Indian street food is a perfect blend of colours and flavours. The best way to define this is through the wide range of chaats, kachoris, and tikkas we are blessed with. Today, we are going to take you through the tasteful ride of kachori that was actually invented decades ago by the Marwaris. Kachori is a famous Indian street food that is made with all purpose flour (maida) or whole wheat flour and has a rich filling made of a large variety of ingredients ranging between urad daal, moong dal, mawa, onion and Indian spices. Served with spicy aloo curry or different types of chutneys, this deep-fried snack has redefined itself with time and is now an integral part of breakfast menu in different parts of the country too.

2. History of Kachori

History of Kachori
Though nothing has been documented and proved, it is believed that kachori was created by the Marwaris, in the heart of Marwar. As in early times, the main trade routes passed through Marwar, the Marwaris ruled the area and have had access to the best produces. Another reason for the Marwaris to make this claim is their creativity to play with ingredients to make the best of anything and Kachori is a live example of the same. The use of mild spices like dhaniya and sounf also makes its connection with Marwar obvious, as these spices are considered ‘good’ for the climatic condition of the region.

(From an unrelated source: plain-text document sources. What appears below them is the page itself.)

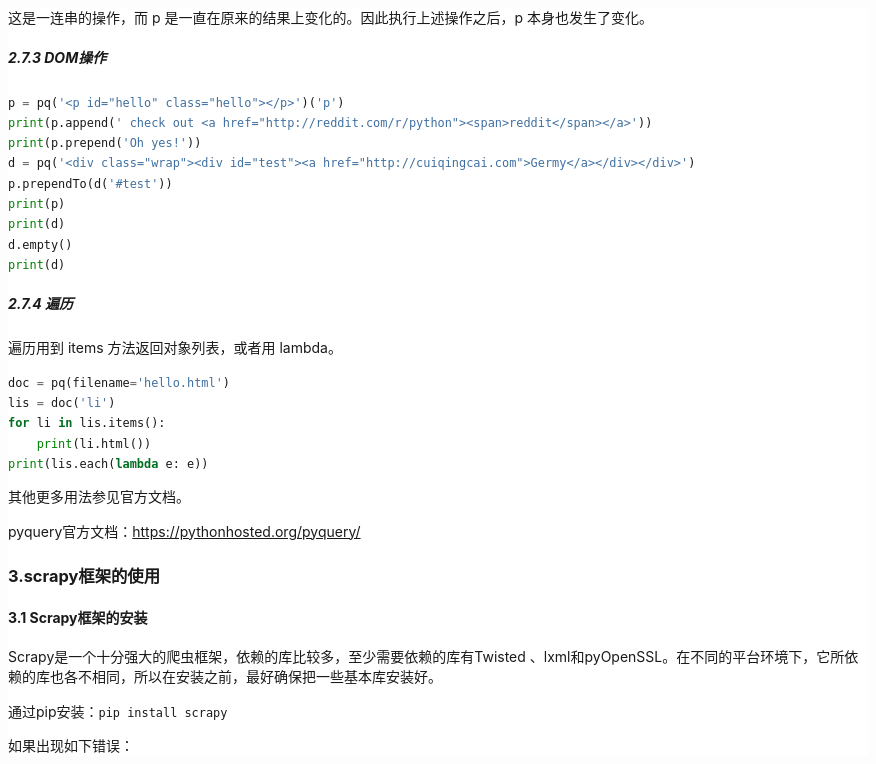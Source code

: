 这是一连串的操作，而 p 是一直在原来的结果上变化的。因此执行上述操作之后，p 本身也发生了变化。

##### 2.7.3 DOM操作

```python
p = pq('<p id="hello" class="hello"></p>')('p')
print(p.append(' check out <a href="http://reddit.com/r/python"><span>reddit</span></a>'))
print(p.prepend('Oh yes!'))
d = pq('<div class="wrap"><div id="test"><a href="http://cuiqingcai.com">Germy</a></div></div>')
p.prependTo(d('#test'))
print(p)
print(d)
d.empty()
print(d)
```

##### 2.7.4 遍历

遍历用到 items 方法返回对象列表，或者用 lambda。

```python
doc = pq(filename='hello.html')
lis = doc('li')
for li in lis.items():
    print(li.html())
print(lis.each(lambda e: e))
```



其他更多用法参见官方文档。

pyquery官方文档：https://pythonhosted.org/pyquery/





### 3.scrapy框架的使用

#### 3.1 Scrapy框架的安装

Scrapy是一个十分强大的爬虫框架，依赖的库比较多，至少需要依赖的库有Twisted 、lxml和pyOpenSSL。在不同的平台环境下，它所依赖的库也各不相同，所以在安装之前，最好确保把一些基本库安装好。

通过pip安装：`pip install scrapy`

如果出现如下错误：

3. Different types of Kachoris

Different types of Kachoris
Though Marwaris hold the crown to be the originator of this tempting Indian street food, with time, the original kachori has changed its shape time and again and has been redefined with different flavours and ingredients. What makes each version a sure shot hit is its – ‘taste’. Let’s take a tasteful ride of the different varieties and their individuality.

4. Mogar Kachori

Mogar Kachori
When you think of kachori, the first version that comes to mind is Mogar Kachori. With its origin in Jodhpur, this variety of kachori has a rich filling of soaked moong daal, Indian spices and lots of amchur powder. This deep fried snack item is also relished as breakfast in many parts of the country with spicy aloo sabzi.

5. Raj Kachori

Raj Kachori
In a way, it is the most popular version of kachori that has been swiftly shifted to the category of chaat, probably because of its puffed-up look, just like a gol gappa. If we go by the reports, Raj Kachori originated in Bikaner and can now be found in every part of the country.

6. Pyaaz Kachori

Pyaaz Kachori
Pyaaaz Kachori is a popular snack item, mainly found in the state of Rajasthan, Uttar Pradesh and Madhya Pradesh. As the name suggests, the filling is made of chopped onion, blended with a lot of Indian spices. In general, it is served with sweet tamarind chutney.

7. Nagori Kachori

Nagori Kachori
Interestingly, this version of kachori has no stuffing, rather flavours are added to the dough. This crispy and salted version is somewhat similar to the crispy puris made during the festival of Navratri. It is served with halwa.

8. Mawa Kachori

Mawa Kachori
This Kachori belongs to Jodhpur and is a little different from all other varieties, as it is sweet in taste. Topped with silver varq and chopped dry fruits, this version of kachori has a rich filling of mawa, semolina, cardamom, cashew, and nuts. Interestingly, they are also known as ‘Journey Cakes’, as they have a long shelf life.

9. Lilva Kachori

Lilva Kachori
As the name suggests, it has got its identity from the tender pigeon peas- lilva. Made during the winter season by Gujaratis, this version of kachori are being made in other parts of the country with modifications.

10. Heeng Kachori

Heeng Kachori
It is believed that Heeng Kachori traces its origin in the northern part of India, especially West Bengal. Though nothing has been documented on this note, but it is also believed that the use of heeng reduces the discomfort caused by urad dal, used as the main ingredient for filling. This kachori uses more of coarse wheat flour instead of maida for obvious reasons.

11. Banarasi Kachori

Banarasi Kachori
They are soft in texture, as compared to other varieties of kachoris. Mainly made with whole wheat flour and urad daal stuffing, this kachori is served with spicy aloo curry.